Key points
- Meta Platforms had a Cinderella quarter, delivering everything the market wanted.
- The company issued its first ever dividend and is very likely to continue paying and making annual increases.
- Meta Platforms is on track to reach a $2 trillion valuation soon.
- 5 stocks we like most about Meta Platforms
Meta platforms NASDAQ: META it still has a long way to go to double its valuation from the market cap released before the fourth quarter, but it is on track to reach a $2 trillion valuation. The company’s commitment to efficiency, use of artificial intelligence, and its growing and loyal fan base continue to pay off for investors, and the story only gets better. The fourth quarter results were good enough on their own, the guidance is the icing on the cake, but the decision to pay dividends sent this stock up 15% in pre-market trading and likely up in the short, short, medium and long term.
What does the dividend do for Meta? Many. The dividend sends a signal of stability and maturity to the market and comes from a vigorously growing technology company. Other tech companies have used dividends to leverage their $2 trillion-plus valuation Apple NASDAQ:AAPL AND Microsoft NASDAQ:MSFT, valued in the order of 3 trillion dollars. Microsoft, at least, is on track to reach $4 trillion.

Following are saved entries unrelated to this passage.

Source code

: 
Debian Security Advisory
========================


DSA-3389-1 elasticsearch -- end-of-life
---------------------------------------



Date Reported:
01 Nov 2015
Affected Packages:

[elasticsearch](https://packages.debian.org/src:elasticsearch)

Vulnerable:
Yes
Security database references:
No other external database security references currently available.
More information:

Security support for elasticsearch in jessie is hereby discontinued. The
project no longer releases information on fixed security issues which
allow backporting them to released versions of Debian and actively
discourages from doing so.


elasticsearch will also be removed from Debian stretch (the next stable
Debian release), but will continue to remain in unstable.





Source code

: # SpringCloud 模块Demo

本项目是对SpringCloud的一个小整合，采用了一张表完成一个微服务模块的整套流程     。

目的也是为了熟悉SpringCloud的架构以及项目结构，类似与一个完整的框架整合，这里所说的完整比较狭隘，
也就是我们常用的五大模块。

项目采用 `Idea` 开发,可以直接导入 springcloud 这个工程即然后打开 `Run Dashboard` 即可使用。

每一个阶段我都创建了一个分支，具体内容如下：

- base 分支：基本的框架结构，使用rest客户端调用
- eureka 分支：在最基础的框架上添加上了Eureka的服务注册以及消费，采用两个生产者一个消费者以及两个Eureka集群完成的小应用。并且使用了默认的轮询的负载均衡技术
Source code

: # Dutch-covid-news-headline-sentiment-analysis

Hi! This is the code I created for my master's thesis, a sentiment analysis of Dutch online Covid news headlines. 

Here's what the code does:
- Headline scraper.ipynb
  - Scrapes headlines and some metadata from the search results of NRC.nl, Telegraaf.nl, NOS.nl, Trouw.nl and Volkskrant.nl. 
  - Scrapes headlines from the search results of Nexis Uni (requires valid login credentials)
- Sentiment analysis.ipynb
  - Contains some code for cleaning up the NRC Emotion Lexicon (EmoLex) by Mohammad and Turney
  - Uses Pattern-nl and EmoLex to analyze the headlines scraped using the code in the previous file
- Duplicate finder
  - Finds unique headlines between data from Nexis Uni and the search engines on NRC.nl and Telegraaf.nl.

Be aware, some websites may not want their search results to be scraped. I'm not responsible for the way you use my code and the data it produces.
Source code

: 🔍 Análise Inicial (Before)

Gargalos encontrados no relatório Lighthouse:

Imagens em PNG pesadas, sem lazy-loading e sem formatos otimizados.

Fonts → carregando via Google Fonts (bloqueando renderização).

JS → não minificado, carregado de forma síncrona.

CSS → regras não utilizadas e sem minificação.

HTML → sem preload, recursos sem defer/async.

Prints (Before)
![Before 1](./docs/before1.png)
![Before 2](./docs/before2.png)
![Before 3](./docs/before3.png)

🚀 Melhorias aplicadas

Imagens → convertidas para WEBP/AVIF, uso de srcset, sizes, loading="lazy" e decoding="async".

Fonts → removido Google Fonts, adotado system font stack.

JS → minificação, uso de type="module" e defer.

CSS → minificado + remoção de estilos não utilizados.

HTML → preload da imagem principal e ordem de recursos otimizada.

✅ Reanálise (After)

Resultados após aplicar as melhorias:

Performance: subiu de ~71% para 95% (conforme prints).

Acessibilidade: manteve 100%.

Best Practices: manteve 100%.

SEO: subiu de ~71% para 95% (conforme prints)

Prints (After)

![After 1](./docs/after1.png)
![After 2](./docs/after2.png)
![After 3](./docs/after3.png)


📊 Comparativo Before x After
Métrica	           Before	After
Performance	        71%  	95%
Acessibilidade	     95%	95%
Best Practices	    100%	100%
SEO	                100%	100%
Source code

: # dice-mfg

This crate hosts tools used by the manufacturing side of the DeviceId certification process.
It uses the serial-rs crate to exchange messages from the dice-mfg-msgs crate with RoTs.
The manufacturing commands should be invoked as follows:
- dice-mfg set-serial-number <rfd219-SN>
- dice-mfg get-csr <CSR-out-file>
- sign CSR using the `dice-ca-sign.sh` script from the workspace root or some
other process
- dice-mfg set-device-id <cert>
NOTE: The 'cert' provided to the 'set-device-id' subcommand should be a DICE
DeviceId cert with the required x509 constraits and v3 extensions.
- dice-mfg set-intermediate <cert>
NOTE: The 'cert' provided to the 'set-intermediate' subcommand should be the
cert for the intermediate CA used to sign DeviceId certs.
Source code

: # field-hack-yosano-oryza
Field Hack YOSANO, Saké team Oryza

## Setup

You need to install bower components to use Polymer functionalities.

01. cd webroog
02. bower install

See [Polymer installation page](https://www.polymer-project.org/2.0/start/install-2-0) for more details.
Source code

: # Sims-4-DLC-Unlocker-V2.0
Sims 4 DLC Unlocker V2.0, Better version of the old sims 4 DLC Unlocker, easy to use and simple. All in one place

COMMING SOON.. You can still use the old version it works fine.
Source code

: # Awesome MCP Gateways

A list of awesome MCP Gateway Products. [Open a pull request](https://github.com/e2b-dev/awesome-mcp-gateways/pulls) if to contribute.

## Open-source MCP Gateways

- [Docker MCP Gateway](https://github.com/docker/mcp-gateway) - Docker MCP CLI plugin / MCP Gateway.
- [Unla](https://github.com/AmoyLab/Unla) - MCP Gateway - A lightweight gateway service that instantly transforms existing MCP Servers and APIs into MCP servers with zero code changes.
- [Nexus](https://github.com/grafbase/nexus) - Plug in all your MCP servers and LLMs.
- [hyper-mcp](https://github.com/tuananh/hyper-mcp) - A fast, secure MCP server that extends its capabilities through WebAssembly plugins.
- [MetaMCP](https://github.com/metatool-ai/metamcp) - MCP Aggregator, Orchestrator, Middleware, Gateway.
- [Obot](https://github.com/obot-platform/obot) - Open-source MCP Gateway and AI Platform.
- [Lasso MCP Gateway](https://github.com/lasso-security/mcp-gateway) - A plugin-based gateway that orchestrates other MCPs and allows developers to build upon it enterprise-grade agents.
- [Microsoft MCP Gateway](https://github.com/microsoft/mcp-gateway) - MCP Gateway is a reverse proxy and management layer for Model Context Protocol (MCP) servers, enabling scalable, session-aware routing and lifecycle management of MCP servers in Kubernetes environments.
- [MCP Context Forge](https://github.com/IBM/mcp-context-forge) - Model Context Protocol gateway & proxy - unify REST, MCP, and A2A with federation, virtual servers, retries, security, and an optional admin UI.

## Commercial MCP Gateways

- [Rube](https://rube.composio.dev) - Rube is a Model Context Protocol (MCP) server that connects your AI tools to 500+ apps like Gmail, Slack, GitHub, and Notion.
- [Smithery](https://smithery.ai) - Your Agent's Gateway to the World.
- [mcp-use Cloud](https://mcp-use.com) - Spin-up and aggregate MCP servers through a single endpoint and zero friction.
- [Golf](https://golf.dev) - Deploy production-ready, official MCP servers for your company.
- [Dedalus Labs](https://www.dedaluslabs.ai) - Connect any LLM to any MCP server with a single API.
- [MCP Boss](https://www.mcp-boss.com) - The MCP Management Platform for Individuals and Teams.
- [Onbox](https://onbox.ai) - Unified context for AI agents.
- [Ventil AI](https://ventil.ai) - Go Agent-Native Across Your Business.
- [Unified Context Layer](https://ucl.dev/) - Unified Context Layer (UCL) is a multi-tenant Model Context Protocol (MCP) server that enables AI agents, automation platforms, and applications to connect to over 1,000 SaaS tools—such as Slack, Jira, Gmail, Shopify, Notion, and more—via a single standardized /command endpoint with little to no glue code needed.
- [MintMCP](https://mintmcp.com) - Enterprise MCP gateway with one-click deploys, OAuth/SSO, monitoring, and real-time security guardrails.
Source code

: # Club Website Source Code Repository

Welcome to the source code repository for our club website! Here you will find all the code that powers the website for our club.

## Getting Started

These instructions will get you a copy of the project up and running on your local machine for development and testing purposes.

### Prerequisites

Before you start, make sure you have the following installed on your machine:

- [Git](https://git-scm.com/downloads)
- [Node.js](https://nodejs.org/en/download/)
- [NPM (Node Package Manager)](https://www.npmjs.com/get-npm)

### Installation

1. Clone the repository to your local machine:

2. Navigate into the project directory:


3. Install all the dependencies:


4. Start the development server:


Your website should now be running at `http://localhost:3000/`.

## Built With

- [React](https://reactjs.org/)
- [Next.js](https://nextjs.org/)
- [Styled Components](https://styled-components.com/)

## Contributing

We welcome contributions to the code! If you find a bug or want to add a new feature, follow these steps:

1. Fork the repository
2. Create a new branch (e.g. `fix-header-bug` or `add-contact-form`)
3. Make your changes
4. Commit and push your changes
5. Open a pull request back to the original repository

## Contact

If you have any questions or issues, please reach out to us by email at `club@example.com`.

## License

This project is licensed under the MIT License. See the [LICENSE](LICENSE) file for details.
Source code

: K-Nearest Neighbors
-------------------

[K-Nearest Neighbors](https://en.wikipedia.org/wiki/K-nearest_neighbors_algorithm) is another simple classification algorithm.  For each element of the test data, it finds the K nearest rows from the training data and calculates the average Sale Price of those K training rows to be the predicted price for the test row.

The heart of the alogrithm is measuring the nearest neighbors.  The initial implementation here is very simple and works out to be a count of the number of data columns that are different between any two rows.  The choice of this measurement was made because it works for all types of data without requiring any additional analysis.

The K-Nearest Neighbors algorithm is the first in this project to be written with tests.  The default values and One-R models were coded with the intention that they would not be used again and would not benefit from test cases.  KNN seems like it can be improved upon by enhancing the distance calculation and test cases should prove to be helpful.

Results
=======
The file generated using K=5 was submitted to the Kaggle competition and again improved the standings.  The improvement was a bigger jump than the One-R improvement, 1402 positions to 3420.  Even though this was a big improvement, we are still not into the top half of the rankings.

Other candidates include Alphabet (NASDAQ), Amazon NASDAQ:AMZNAND NVIDIA NASDAQ:NVDA, but Meta has collected them all. Its payout is in line with Apple and Microsoft and is even safer with stronger growth prospects.
Meta’s board approved its first-ever dividend of $0.50 per share. This annualizes to $2.00 or about 0.4% compared to the 0.5% paid by Apple and 0.75% by Microsoft. We have to assume that Meta will pay a regular quarterly dividend and make annual increases, but it is unlikely to do anything different. Microsoft has been growing for over twenty years and Apple has been growing for more than ten.
The fact that it pays dividends opens up potential ownership to all funds and investment plans that can only invest in dividend-paying stocks. Annual increases attract buy-and-hold investors, and the upside outlook is solid. The $2.00 annualized payout is less than 15% of earnings, in line with Apple and better than Microsoft. The balance sheet is solid and earnings growth is expected.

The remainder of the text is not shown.